Van Opstal wordt, samen met twee anderen gearresteerd. Hij krijgt vijf maanden celstraf, 19 maanden voorwaardelijk, 2.000 euro boete, twee jaar ontzegging van de rijbevoegdheid en een verbod de komende drie jaar Duitsland te betreden. De rechtbank was overtuigd van de opzet en van de racistische motieven van Van Opstal. Belangrijk daarbij was de verklaring van een mededader dat de groep regelmatig op “negerjacht” ging. De rechter liet Van Opstal bij zijn veroordeling weten: “Wie zich zoals u gedraagt verdient een pak rammel. Eigenlijk was het nog te weinig. Dat hoort u in Duitsland achterwege te laten. De tijd dat types als u het voor het zeggen hadden is voorbij en deze rechtbank zal er aan meehelpen dat dat zo blijft. Ga terug naar Nederland en kom hier nooit meer terug.” Erg veel invloed hebben deze wijze woorden niet op Van Opstal. In 2006 vervalt hij opnieuw in nazistisch geweld. Samen met een Vlaamse skinhead vraagt hij op straat in België willekeurige voorbijgangers naar hun mening over het nationaalsocialisme. Een jongen, van wie het antwoord klaarblijkelijk in verkeerde aarde valt, wordt door het tweetal mishandeld. De twee moeten voor deze zaak nog voor de rechter verschijnen, en zijn inmiddels weer op vrije voeten. Kort samengevat gaat het hier om een groepje neonazistische hooligans, die willekeurige allochtonen mishandelen. Wat extra zorgen baart is het (vuur)wapenbezit in deze kringen.

Maarten van Mil
Maarten van Mil (1965) en Ed Polman zijn geen onbekenden voor elkaar. In 1999 ronselen zij samen bij Leidse daklozen handtekeningen voor Janmaat’s Centrumdemocraten. Nadat enkele van deze daklozen al in het stadhuis gesignaleerd zijn, duikt een groepje antifascisten op die in de clinch raakt met Van Mil en Polman. Er vallen wat klappen en Van Mil trekt een mes. Hierna kiezen de heren het hazenpad. In 2004 probeert van Mil duizenden nagemaakte nazi-insignes te importeren. De Douane op Schiphol ontdekt de vracht. Van Mil wordt vervolgd, maar uiteindelijk vrijgesproken. De insignes zijn, zo beweert hij, bedoelt voor filmopnames. Bij de recente huiszoeking van Van Mil zijn naast vuurwapens en munitie opnieuw nazi-insignes in beslag genomen.

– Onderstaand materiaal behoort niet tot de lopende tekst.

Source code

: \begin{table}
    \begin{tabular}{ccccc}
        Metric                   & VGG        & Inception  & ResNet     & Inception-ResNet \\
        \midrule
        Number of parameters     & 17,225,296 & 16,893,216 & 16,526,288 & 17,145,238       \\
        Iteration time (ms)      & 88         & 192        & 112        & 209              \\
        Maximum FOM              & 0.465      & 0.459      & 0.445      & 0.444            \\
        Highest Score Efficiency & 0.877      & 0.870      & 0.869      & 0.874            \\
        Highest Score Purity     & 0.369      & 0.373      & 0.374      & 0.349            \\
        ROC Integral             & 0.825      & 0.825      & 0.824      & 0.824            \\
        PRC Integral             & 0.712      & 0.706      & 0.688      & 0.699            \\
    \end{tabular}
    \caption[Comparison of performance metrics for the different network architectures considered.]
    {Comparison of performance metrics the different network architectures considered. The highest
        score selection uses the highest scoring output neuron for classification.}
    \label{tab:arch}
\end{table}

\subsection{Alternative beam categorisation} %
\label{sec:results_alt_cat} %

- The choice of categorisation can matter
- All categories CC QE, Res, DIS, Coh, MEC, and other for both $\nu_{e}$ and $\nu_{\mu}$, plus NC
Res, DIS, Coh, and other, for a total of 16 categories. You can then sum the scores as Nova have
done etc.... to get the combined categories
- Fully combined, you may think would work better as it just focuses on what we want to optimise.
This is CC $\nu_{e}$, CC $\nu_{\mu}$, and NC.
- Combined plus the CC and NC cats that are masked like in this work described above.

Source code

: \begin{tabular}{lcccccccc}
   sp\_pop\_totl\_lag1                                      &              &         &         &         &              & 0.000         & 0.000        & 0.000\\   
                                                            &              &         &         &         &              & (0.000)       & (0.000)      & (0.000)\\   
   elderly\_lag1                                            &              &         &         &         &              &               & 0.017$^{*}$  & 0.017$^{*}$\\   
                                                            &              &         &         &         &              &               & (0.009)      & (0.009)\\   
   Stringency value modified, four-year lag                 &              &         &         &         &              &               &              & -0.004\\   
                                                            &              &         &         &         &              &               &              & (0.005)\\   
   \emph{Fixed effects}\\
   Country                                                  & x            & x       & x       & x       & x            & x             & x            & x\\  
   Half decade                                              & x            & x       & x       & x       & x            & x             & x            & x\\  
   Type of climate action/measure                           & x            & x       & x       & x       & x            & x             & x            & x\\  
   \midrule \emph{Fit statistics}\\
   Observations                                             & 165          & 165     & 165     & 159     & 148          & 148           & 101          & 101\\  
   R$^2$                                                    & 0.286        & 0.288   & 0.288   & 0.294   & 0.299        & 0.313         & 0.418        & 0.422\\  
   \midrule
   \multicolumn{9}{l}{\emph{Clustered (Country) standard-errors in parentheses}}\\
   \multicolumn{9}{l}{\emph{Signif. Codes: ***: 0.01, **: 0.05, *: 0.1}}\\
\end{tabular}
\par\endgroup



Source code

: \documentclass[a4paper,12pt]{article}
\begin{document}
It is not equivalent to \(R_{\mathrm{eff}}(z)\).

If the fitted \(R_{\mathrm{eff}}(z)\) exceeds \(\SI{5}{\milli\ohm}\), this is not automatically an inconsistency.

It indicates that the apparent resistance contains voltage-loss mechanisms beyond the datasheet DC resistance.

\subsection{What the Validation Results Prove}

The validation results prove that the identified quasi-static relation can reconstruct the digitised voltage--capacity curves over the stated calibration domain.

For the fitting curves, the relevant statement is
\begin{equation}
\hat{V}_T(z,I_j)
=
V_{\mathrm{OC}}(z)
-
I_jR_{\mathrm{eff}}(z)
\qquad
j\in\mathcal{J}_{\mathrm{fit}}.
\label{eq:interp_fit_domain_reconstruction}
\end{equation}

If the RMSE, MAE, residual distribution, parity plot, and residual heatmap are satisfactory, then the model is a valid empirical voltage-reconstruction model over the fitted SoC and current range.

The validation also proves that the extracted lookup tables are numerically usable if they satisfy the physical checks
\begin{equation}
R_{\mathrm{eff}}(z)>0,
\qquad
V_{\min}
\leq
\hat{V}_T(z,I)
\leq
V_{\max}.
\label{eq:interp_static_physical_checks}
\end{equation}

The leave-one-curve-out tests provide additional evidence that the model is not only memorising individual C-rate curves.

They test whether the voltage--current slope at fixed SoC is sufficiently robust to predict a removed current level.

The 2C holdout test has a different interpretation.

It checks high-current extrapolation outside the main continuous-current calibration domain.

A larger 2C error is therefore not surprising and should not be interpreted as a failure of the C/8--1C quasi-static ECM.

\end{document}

De rol van Maarten van Mil is niet erg helder. Hij lijkt niet actief te zijn op openbare extreemrechtse evenementen en is nog nooit veroordeeld voor geweldpleging. Hij lijkt zo op het eerste gezicht een meer faciliterende rol te hebben en zou verantwoordelijk kunnen zijn voor het leveren van de wapens en nazistisch materiaal.

De ideologische setting waarin de verdachte nazi-activisten zich bevinden, in combinatie met het tot nog toe aangetroffen wapentuig, doet denken aan serieuzere geweld- zoniet terreurdreiging.